In truth the view out of the left-hand side of central London and then the City is more than enough. Just stunning: the Shard, looking pointy and close; City Airport, deserted; and Canary Wharf, usually bustling, now empty of people.
I used to be a motorbike courier in my youth, so I know London really well, but it’s impossible to spot small landmarks such as Clapham Common. Although I’ve got Dumbo throttled back to about 19in mp and 2,300rpm, there’s a heck of a tailwind so we’re still smoking along above the ground at 120 knots.

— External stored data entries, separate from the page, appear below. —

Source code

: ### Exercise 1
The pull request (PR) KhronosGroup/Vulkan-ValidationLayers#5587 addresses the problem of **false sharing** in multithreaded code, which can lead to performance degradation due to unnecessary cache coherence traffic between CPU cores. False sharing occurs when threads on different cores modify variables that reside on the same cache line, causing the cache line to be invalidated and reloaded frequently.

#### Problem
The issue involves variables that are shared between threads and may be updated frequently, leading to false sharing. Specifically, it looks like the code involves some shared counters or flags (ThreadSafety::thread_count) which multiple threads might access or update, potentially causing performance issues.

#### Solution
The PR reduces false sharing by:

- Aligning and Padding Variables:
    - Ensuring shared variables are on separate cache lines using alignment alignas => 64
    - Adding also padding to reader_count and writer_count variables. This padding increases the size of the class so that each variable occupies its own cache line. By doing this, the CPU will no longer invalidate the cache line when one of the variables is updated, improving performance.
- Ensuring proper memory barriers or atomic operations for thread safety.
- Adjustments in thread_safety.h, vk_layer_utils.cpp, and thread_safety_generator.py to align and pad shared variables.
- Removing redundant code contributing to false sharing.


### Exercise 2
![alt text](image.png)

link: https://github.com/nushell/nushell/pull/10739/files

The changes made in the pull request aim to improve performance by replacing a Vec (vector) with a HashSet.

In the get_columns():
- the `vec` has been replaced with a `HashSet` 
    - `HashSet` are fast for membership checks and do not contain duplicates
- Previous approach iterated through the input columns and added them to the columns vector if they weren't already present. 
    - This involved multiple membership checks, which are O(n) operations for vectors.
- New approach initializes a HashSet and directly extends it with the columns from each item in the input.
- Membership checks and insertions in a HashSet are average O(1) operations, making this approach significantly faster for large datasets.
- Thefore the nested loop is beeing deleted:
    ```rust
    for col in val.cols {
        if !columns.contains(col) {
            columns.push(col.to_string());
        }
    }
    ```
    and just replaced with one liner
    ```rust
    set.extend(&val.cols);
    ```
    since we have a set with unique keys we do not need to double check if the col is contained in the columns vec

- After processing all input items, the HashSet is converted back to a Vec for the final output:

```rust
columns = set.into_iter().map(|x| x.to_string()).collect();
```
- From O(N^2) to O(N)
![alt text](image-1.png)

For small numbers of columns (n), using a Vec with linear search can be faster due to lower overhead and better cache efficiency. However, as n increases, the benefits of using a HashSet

It’s tempting to retrace my steps and return the same way, but instead I think I’ll keep it simple and come back along the top of the CTR via Elstree and back into White Waltham via Marlow. Farnborough North LARS is closed and Heathrow Radar suggests I stay with them until I need to change to my home airfield, White Waltham’s air/ground frequency.

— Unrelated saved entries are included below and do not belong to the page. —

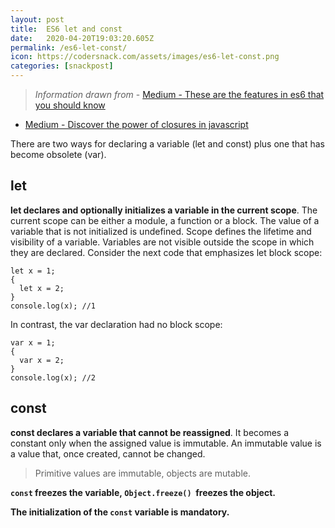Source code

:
 ```yaml
---
layout: post
title:  ES6 let and const
date:   2020-04-20T19:03:20.605Z
permalink: /es6-let-const/
icon: https://codersnack.com/assets/images/es6-let-const.png
categories: [snackpost]
---
```


> *Information drawn from* - [Medium - These are the features in es6 that you should know](https://medium.freecodecamp.org/these-are-the-features-in-es6-that-you-should-know-1411194c71cb)
- [Medium - Discover the power of closures in javascript](https://medium.freecodecamp.org/discover-the-power-of-closures-in-javascript-5c472a7765d7)

There are two ways for declaring a variable (let and const) plus one that has become obsolete (var).

## let

**let declares and optionally initializes a variable in the current scope**. The current scope can be either a module, a function or a block. The value of a variable that is not initialized is undefined.
Scope defines the lifetime and visibility of a variable. Variables are not visible outside the scope in which they are declared.
Consider the next code that emphasizes let block scope:
```
let x = 1;
{ 
  let x = 2;
}
console.log(x); //1
```
In contrast, the var declaration had no block scope:
```
var x = 1;
{ 
  var x = 2;
}
console.log(x); //2
```

## const

**const declares a variable that cannot be reassigned**. It becomes a constant only when the assigned value is immutable.
An immutable value is a value that, once created, cannot be changed. 

> Primitive values are immutable, objects are mutable.

**```const``` freezes the variable, ```Object.freeze()```  freezes the object.**

**The initialization of the ```const``` variable is mandatory.**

I’m still buzzing hours after the flight. I think that might have been the best £53 I’ve ever spent on 100LL and it ranks along with a lap of Capri and Ischia on the Amalfi Coast as one of the most magical experiences I’ve had in my aeroplane. It’s also been thought provoking on several levels.

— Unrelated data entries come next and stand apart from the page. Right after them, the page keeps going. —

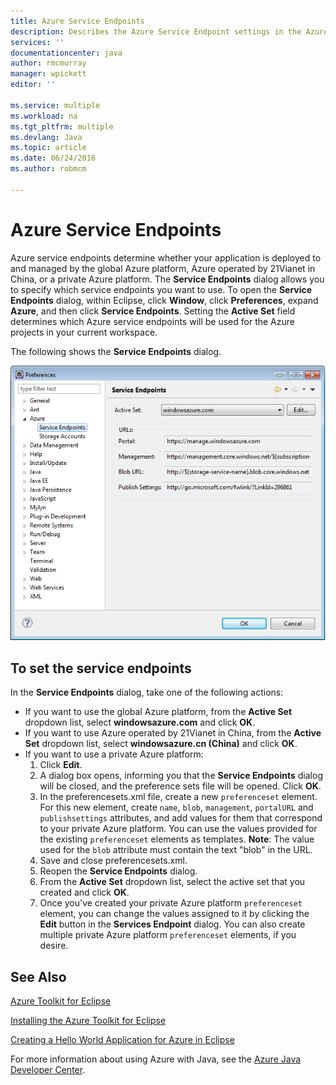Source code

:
 ```yaml
---
title: Azure Service Endpoints
description: Describes the Azure Service Endpoint settings in the Azure Toolkit for Eclipse.
services: ''
documentationcenter: java
author: rmcmurray
manager: wpickett
editor: ''

ms.service: multiple
ms.workload: na
ms.tgt_pltfrm: multiple
ms.devlang: Java
ms.topic: article
ms.date: 06/24/2016
ms.author: robmcm

---
```

<!-- Legacy MSDN URL = https://msdn.microsoft.com/library/azure/dn268600.aspx -->

# Azure Service Endpoints
Azure service endpoints determine whether your application is deployed to and managed by the global Azure platform, Azure operated by 21Vianet in China, or a private Azure platform. The **Service Endpoints** dialog allows you to specify which service endpoints you want to use. To open the **Service Endpoints** dialog, within Eclipse, click **Window**, click **Preferences**, expand **Azure**, and then click **Service Endpoints**. Setting the **Active Set** field determines which Azure service endpoints will be used for the Azure projects in your current workspace.

The following shows the **Service Endpoints** dialog.

![](./media/azure-toolkit-for-eclipse-azure-service-endpoints/ic719493.png)

## To set the service endpoints
In the **Service Endpoints** dialog, take one of the following actions:

* If you want to use the global Azure platform, from the **Active Set** dropdown list, select **windowsazure.com** and click **OK**.
* If you want to use Azure operated by 21Vianet in China, from the **Active Set** dropdown list, select **windowsazure.cn (China)** and click **OK**.
* If you want to use a private Azure platform:
  1. Click **Edit**.
  2. A dialog box opens, informing you that the **Service Endpoints** dialog will be closed, and the preference sets file will be opened. Click **OK**.
  3. In the preferencesets.xml file, create a new `preferenceset` element. For this new element, create `name`, `blob`, `management`, `portalURL` and `publishsettings` attributes, and add values for them that correspond to your private Azure platform. You can use the values provided for the existing `preferenceset` elements as templates. **Note**: The value used for the `blob` attribute must contain the text "blob" in the URL.
  4. Save and close preferencesets.xml.
  5. Reopen the **Service Endpoints** dialog.
  6. From the **Active Set** dropdown list, select the active set that you created and click **OK**.
  7. Once you've created your private Azure platform `preferenceset` element, you can change the values assigned to it by clicking the **Edit** button in the **Services Endpoint** dialog. You can also create multiple private Azure platform `preferenceset` elements, if you desire.

## See Also
[Azure Toolkit for Eclipse](http://go.microsoft.com/fwlink/?LinkID=699529)

[Installing the Azure Toolkit for Eclipse](http://go.microsoft.com/fwlink/?LinkId=699546) 

[Creating a Hello World Application for Azure in Eclipse](http://go.microsoft.com/fwlink/?LinkID=699533)

For more information about using Azure with Java, see the [Azure Java Developer Center](http://go.microsoft.com/fwlink/?LinkID=699547).

<!-- URL List -->

[Azure Java Developer Center]: http://go.microsoft.com/fwlink/?LinkID=699547
[Azure Toolkit for Eclipse]: http://go.microsoft.com/fwlink/?LinkID=699529
[Creating a Hello World Application for Azure in Eclipse]: http://go.microsoft.com/fwlink/?LinkID=699533
[Installing the Azure Toolkit for Eclipse]: http://go.microsoft.com/fwlink/?LinkId=699546

<!-- IMG List -->

[ic719493]: ./media/azure-toolkit-for-eclipse-azure-service-endpoints/ic719493.png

Firstly, not just in flying but in many aspects of life, the positives vastly outweigh the negatives – of which the new Farnborough airspace is a prime example. Undemocratically established, it is potentially dangerous and bafflingly complicated.
For example, there’s one sliver of Farnborough Class D that applies between 1,500 and 5,500ft. It’s such a small slice that there’s not enough room on the chart to fit in the digits, so they’ve been put in the next box (which is the 3,500ft base of the London TMA south of Reading) with an arrow pointing to the tiny wedge they refer to. If you think I’ve explained that in a confusing way, wait until you see it on the chart.
But all the lingering frustration and anger with Farnborough slipped away, replaced by the joyous experience over London.
And I’ll give you another thought: the two controllers that I spoke to while in the CTR were not only extremely friendly, straightforward, easy to understanding and far less intimidating than a sneering chemist, but they also seemed to really enjoy helping a small aircraft fly across south London.
It’s a reminder that these professionals tend to have a passion for aviation just like us. The folk in the Farnborough Tower, most of whose voices I can recognise, weren’t responsible for constructing the mosaic of the Farnborough CTR and probably have the same opinion of the jumbled and misleading hotchpotch of controlled airspace that we do.
Finally, and I’m sure I’ve made this point many times over the years, we still have an enormous amount of freedom. Yes, we must fight against threats against it, but we must seek out every opportunity to maximise our enjoyment of this fantastic world of flight.
Who knows, after this pandemic has been beaten, or at least controlled, and the skies are once again full of Airbuses and Boeings, whether I will again be allowed to make a flight across London. I don’t see why not.
Even though there was not an airliner in the sky approaching or leaving Heathrow (or hardly any) correct separation was maintained between little Dumbo and the IFR traffic. Controller workload of course is an issue in normal times, but if one flies accurately and follows the initial instructions, there is no need for the controller to keep talking to you.
Little did I think when I wrote the June issue’s feature on flying in California and over Los Angeles, that I would be flying across our capital city with the same sense of freedom and amazement.
I hope one day to do it again, but even if I don’t, it will live on as one of my treasured memories.